Content starts
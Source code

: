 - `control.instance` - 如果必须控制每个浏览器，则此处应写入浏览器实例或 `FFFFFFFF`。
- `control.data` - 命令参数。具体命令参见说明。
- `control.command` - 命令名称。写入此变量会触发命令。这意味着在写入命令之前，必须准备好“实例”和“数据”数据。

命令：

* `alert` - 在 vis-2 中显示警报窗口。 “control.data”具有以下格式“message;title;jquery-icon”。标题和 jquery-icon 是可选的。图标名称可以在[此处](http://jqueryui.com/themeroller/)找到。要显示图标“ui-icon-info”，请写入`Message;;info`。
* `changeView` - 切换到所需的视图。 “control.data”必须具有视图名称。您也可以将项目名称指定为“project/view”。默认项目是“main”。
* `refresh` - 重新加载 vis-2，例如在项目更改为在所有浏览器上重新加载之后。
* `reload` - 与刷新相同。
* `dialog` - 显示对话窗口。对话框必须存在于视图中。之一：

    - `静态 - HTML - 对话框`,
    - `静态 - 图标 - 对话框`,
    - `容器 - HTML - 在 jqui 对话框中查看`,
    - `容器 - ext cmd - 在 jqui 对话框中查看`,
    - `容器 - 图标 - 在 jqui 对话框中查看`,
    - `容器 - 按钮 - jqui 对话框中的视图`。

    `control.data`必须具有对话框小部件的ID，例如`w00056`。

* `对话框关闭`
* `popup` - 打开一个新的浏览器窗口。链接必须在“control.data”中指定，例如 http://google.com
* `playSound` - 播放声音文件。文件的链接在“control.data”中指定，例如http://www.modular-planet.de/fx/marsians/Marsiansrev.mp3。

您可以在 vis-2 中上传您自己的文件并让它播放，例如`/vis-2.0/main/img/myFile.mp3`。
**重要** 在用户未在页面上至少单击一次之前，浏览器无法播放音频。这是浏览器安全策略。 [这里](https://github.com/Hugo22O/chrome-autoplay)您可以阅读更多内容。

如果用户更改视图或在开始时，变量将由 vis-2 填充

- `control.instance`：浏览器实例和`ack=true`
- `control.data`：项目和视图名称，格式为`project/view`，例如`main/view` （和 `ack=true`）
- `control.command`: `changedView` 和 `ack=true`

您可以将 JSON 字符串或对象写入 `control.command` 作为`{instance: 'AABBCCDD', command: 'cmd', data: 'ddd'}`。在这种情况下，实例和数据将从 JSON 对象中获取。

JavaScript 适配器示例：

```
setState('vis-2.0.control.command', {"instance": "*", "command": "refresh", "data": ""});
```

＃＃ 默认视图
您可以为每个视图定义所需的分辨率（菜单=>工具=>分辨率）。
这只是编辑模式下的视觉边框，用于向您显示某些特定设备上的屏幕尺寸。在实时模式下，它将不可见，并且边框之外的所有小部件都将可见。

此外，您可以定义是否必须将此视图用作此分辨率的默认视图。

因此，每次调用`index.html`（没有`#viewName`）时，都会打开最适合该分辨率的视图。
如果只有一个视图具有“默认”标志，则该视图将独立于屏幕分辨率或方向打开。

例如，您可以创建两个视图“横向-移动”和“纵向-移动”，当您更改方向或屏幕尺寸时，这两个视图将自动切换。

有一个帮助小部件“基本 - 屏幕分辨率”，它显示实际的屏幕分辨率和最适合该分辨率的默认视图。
Content ends
Only lines holding "data" are wanted; copy all of them from the listing.

### Exercise output
- `control.data` - 命令参数。具体命令参见说明。
* `alert` - 在 vis-2 中显示警报窗口。 “control.data”具有以下格式“message;title;jquery-icon”。标题和 jquery-icon 是可选的。图标名称可以在[此处](http://jqueryui.com/themeroller/)找到。要显示图标“ui-icon-info”，请写入`Message;;info`。
* `changeView` - 切换到所需的视图。 “control.data”必须具有视图名称。您也可以将项目名称指定为“project/view”。默认项目是“main”。
    `control.data`必须具有对话框小部件的ID，例如`w00056`。
* `popup` - 打开一个新的浏览器窗口。链接必须在“control.data”中指定，例如 http://google.com
* `playSound` - 播放声音文件。文件的链接在“control.data”中指定，例如http://www.modular-planet.de/fx/marsians/Marsiansrev.mp3。
- `control.data`：项目和视图名称，格式为`project/view`，例如`main/view` （和 `ack=true`）
您可以将 JSON 字符串或对象写入 `control.command` 作为`{instance: 'AABBCCDD', command: 'cmd', data: 'ddd'}`。在这种情况下，实例和数据将从 JSON 对象中获取。
setState('vis-2.0.control.command', {"instance": "*", "command": "refresh", "data": ""});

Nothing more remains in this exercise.